Да, спасибо за рекомендация!!


----------



## Ahu Lee

turkjey5 said:


> спасибо за рекомендаци*ю*!!


----------



## turkjey5

Спасибо за исправление!


----------



## Ahu Lee

turkjey5 said:


> Спасибо за исправление!



Пожалуйста! \ You're welcome!


----------



## turkjey5

e2-e4 X said:


> Разумеется, здесь, как и везде, очень плохую роль играет отсутствие контекста.

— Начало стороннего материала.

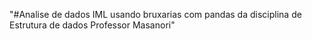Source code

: "#Analise de dados IML usando bruxarias com pandas da disciplina de Estrutura de dados Professor Masanori" 

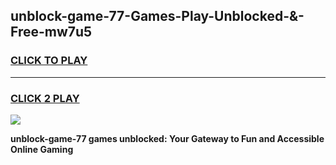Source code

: 
## unblock-game-77-Games-Play-Unblocked-&-Free-mw7u5
<h3>
<a href="https://premium76.site?title=unblock-game-77&ref=24A">CLICK TO PLAY</a></h3>
<hr>

<h3>
<a href="https://premium76.site?title=unblock-game-77&ref=24A">CLICK 2 PLAY</a>
  
</h3>

<a href="https://premium76.site?title=unblock-game-77&ref=24A"><img src="https://clearcache.store/games.png"></a>


**unblock-game-77 games unblocked: Your Gateway to Fun and Accessible Online Gaming**
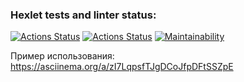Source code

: ### Hexlet tests and linter status:
[![Actions Status](https://github.com/zergqw/frontend-project-46/actions/workflows/hexlet-check.yml/badge.svg)](https://github.com/zergqw/frontend-project-46/actions)
[![Actions Status](https://github.com/zergqw/frontend-project-46/actions/workflows/check.yml/badge.svg)](https://github.com/zergqw/frontend-project-46/actions)
[![Maintainability](https://api.codeclimate.com/v1/badges/dfc50c2d88cd46d069c1/maintainability)](https://codeclimate.com/github/zergqw/frontend-project-46)

Пример использования: https://asciinema.org/a/zI7LqpsfTJgDCoJfpDFtSSZpE
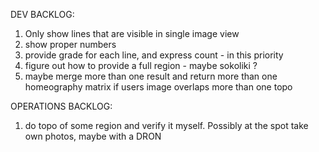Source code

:DEV BACKLOG:

1. Only show lines that are visible in single image view
2. show proper numbers
3. provide grade for each line, and express count - in this priority
4. figure out how to provide a full region - maybe sokoliki ?
5. maybe merge more than one result and return more than one homeography matrix if users image overlaps more than one topo

OPERATIONS BACKLOG:

1. do topo of some region and verify it myself. Possibly at the spot take own photos, maybe with a DRON
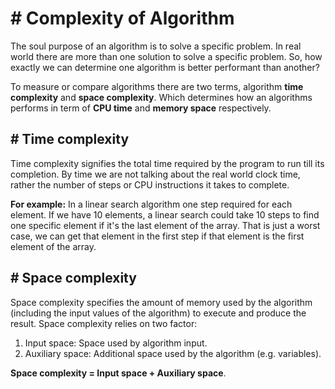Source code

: # # Complexity of Algorithm
The soul purpose of an algorithm is to solve a specific problem. In real world there are more than one solution to solve a specific problem. So, how exactly we can determine one algorithm is better performant than another?

To measure or compare algorithms there are two terms, algorithm **time complexity** and **space complexity**. Which determines how an algorithms performs in term of **CPU time** and **memory space** respectively.

## # Time complexity
Time complexity signifies the total time required by the program to run till its completion. By time we are not talking about the real world clock time, rather the number of steps or CPU instructions it takes to complete.

**For example:** In a linear search algorithm one step required for each element. If we have 10 elements, a linear search could take 10 steps to find one specific element if it's the last element of the array. That is just a worst case, we can get that element in the first step if that element is the first element of the array.

## # Space complexity
Space complexity specifies the amount of memory used by the algorithm (including the input values of the algorithm) to execute and produce the result. Space complexity relies on two factor:

1. Input space: Space used by algorithm input.
2. Auxiliary space: Additional space used by the algorithm (e.g. variables).

**Space complexity = Input space + Auxiliary space**.
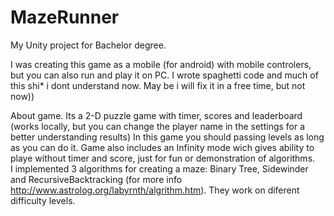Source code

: # MazeRunner
My Unity project for Bachelor degree.

I was creating this game as a mobile (for android) with mobile controlers, but you can also run and play it on PC. I wrote spaghetti code and much of this shi* i dont understand now. May be i will fix it in a free time, but not now))

About game.
Its a 2-D puzzle game with timer, scores and leaderboard (works locally, but you can change the player name in the settings for a better understanding results)
In this game you should passing levels as long as you can do it. Game also includes an Infinity mode wich gives ability to playe without timer and score, just for fun or demonstration of algorithms.  
I implemented 3 algorithms for creating a maze: Binary Tree, Sidewinder and RecursiveBacktracking (for more info http://www.astrolog.org/labyrnth/algrithm.htm). They work on diferent difficulty levels. 

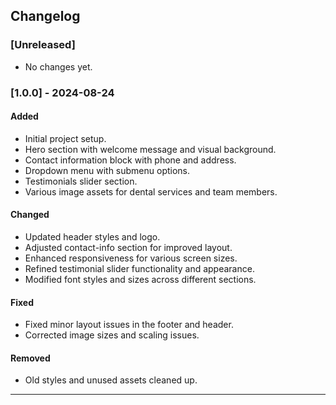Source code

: 
## Changelog

### [Unreleased]

- No changes yet.

### [1.0.0] - 2024-08-24

#### Added

- Initial project setup.
- Hero section with welcome message and visual background.
- Contact information block with phone and address.
- Dropdown menu with submenu options.
- Testimonials slider section.
- Various image assets for dental services and team members.

#### Changed

- Updated header styles and logo.
- Adjusted contact-info section for improved layout.
- Enhanced responsiveness for various screen sizes.
- Refined testimonial slider functionality and appearance.
- Modified font styles and sizes across different sections.

#### Fixed

- Fixed minor layout issues in the footer and header.
- Corrected image sizes and scaling issues.

#### Removed

- Old styles and unused assets cleaned up.

---

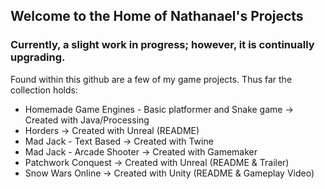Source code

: ## Welcome to the Home of Nathanael's Projects
### Currently, a slight work in progress; however, it is continually upgrading.

Found within this github are a few of my game projects.
Thus far the collection holds: 
* Homemade Game Engines - Basic platformer and Snake game -> Created with Java/Processing 
* Horders -> Created with Unreal (README)
* Mad Jack - Text Based -> Created with Twine
* Mad Jack - Arcade Shooter -> Created with Gamemaker
* Patchwork Conquest -> Created with Unreal (README & Trailer)
* Snow Wars Online -> Created with Unity (README & Gameplay Video)

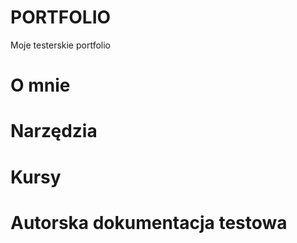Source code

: # PORTFOLIO
Moje testerskie portfolio

# O mnie

# Narzędzia

# Kursy

# Autorska dokumentacja testowa
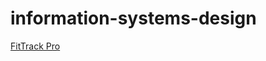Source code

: # information-systems-design

[FitTrack Pro](https://docs.google.com/document/d/1QoHEjWQK0Rvmfzpp2AsPfZRYDx0VG9N6pIkKq0ILRCc/edit?tab=t.0)
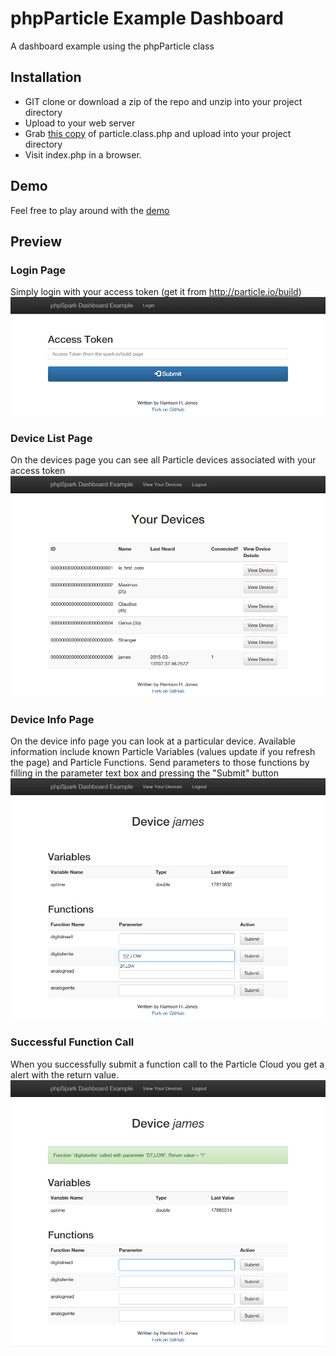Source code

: phpParticle Example Dashboard
========

A dashboard example using the phpParticle class

## Installation ##

- GIT clone or download a zip of the repo and unzip into your project directory
- Upload to your web server
- Grab [this copy](https://gist.github.com/harrisonhjones/c9f612457000f3abccb6) of particle.class.php and upload into your project directory
- Visit index.php in a browser.

## Demo ##

Feel free to play around with the [demo](http://projects.harrisonhjones.com/phpParticleDashboard/)

## Preview ##

### Login Page ###
Simply login with your access token (get it from http://particle.io/build)
![](images/LoginPage.png)

### Device List Page ###
On the devices page you can see all Particle devices associated with your access token
![](images/DevicesPage.png)

### Device Info Page ###
On the device info page you can look at a particular device. Available information include known Particle Variables (values update if you refresh the page) and Particle Functions. Send parameters to those functions by filling in the parameter text box and pressing the "Submit" button
![](images/DeviceInfoPage.png)

### Successful Function Call ###
When you successfully submit a function call to the Particle Cloud you get a alert with the return value.
![](images/FunctionSubmitPage.png)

Андрей Ильич (глава сельской администрации) группе деревенских женщин: Здравствуйте, дорогие мои. 
один женский голос: Здорова. 
-Здравствуй, Хали-Гали. (старик) 
-И тебе того же, Андрей Ильич.


----------



## e2-e4 X

А, ну понятно. То есть, я не понял отрывок целиком (кто такой старик и кого назвали Хали-Гали), но заключил, что они, скорее всего, попросту перешучиваются. Иными словами, дурачатся.  Может быть, не хотят и не спешат приступать к более серьёзному разговору (ведь для чего-то глава сельской администрации собрал этих женщин, да ещё обратился к ним так дружественно-официально, на «здравствуйте» и на «дорогие мои»).


----------